= Beginning of Section =

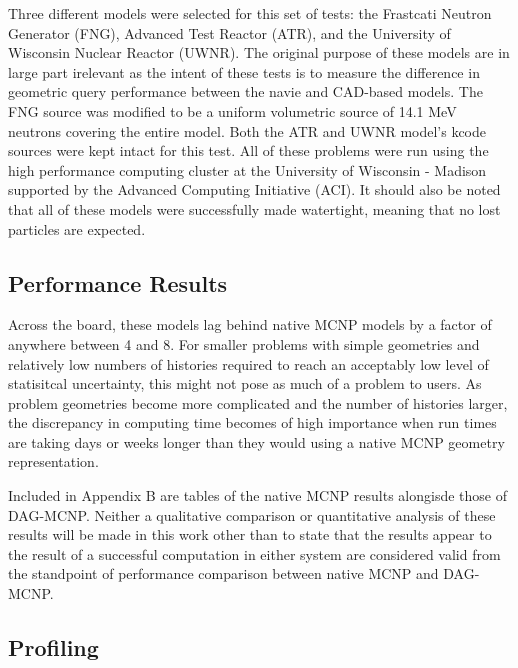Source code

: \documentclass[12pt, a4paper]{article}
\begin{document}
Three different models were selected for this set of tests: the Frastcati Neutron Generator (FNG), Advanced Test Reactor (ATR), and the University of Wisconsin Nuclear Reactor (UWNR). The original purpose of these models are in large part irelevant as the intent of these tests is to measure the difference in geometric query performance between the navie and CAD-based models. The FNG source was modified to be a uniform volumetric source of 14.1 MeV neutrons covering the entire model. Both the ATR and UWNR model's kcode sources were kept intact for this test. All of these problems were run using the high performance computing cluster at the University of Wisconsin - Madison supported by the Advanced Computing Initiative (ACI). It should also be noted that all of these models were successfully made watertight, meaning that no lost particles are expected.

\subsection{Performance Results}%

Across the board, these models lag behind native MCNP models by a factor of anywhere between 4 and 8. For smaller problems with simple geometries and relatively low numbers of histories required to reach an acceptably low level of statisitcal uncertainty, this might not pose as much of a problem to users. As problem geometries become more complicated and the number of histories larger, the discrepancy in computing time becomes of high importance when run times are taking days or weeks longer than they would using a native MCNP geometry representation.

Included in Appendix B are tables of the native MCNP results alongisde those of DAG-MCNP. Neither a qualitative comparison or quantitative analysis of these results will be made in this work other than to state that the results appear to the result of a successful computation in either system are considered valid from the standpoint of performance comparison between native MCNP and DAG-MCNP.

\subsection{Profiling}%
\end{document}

= End of Section =
= Beginning of Section =

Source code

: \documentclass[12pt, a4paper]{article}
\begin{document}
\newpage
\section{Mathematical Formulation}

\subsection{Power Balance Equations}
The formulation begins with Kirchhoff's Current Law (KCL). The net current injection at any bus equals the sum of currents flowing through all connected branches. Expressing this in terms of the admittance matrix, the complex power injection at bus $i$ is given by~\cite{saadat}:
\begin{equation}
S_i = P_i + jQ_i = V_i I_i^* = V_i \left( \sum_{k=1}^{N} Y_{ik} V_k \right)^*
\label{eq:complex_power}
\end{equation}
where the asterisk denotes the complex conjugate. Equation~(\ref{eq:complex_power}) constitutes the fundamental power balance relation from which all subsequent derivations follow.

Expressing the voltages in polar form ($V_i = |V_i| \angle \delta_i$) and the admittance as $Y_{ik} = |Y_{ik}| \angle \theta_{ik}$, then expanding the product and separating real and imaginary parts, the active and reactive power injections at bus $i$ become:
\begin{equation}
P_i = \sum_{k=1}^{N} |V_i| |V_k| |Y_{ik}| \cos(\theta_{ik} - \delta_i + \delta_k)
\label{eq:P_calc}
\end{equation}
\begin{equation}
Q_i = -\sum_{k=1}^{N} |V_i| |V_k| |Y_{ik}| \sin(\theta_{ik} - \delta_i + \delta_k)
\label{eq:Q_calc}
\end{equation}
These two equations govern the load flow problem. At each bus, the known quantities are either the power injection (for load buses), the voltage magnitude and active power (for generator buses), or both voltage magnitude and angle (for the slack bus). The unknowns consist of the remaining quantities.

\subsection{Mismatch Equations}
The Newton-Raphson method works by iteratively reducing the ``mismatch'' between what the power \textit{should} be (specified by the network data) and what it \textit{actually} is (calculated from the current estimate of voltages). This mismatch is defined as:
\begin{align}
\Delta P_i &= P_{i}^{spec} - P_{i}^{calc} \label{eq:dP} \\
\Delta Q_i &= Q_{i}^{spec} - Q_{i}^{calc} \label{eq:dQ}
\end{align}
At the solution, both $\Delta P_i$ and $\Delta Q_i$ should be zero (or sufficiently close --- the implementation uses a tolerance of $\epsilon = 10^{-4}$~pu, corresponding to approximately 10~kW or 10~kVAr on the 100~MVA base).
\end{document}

= End of Section =

* YOUR ASSIGNMENT *
The expected answer holds each line from the listing above where the string "either" is present.

* THE ANSWER *
Included in Appendix B are tables of the native MCNP results alongisde those of DAG-MCNP. Neither a qualitative comparison or quantitative analysis of these results will be made in this work other than to state that the results appear to the result of a successful computation in either system are considered valid from the standpoint of performance comparison between native MCNP and DAG-MCNP.
These two equations govern the load flow problem. At each bus, the known quantities are either the power injection (for load buses), the voltage magnitude and active power (for generator buses), or both voltage magnitude and angle (for the slack bus). The unknowns consist of the remaining quantities.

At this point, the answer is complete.